YOUR ASSIGNMENT → Read the data below. Then repeat all of it exactly.

RAW DATA →
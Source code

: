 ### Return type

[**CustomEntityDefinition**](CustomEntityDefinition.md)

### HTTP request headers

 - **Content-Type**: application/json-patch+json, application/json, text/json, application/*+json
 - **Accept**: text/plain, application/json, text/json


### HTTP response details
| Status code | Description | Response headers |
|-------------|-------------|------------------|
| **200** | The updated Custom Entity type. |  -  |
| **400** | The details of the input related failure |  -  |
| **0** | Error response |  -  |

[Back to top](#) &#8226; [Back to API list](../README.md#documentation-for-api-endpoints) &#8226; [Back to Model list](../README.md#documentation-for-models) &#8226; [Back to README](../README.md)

TASK ANSWER →
Source code

: ### Return type

[**CustomEntityDefinition**](CustomEntityDefinition.md)

### HTTP request headers

 - **Content-Type**: application/json-patch+json, application/json, text/json, application/*+json
 - **Accept**: text/plain, application/json, text/json


### HTTP response details
| Status code | Description | Response headers |
|-------------|-------------|------------------|
| **200** | The updated Custom Entity type. |  -  |
| **400** | The details of the input related failure |  -  |
| **0** | Error response |  -  |

[Back to top](#) &#8226; [Back to API list](../README.md#documentation-for-api-endpoints) &#8226; [Back to Model list](../README.md#documentation-for-models) &#8226; [Back to README](../README.md)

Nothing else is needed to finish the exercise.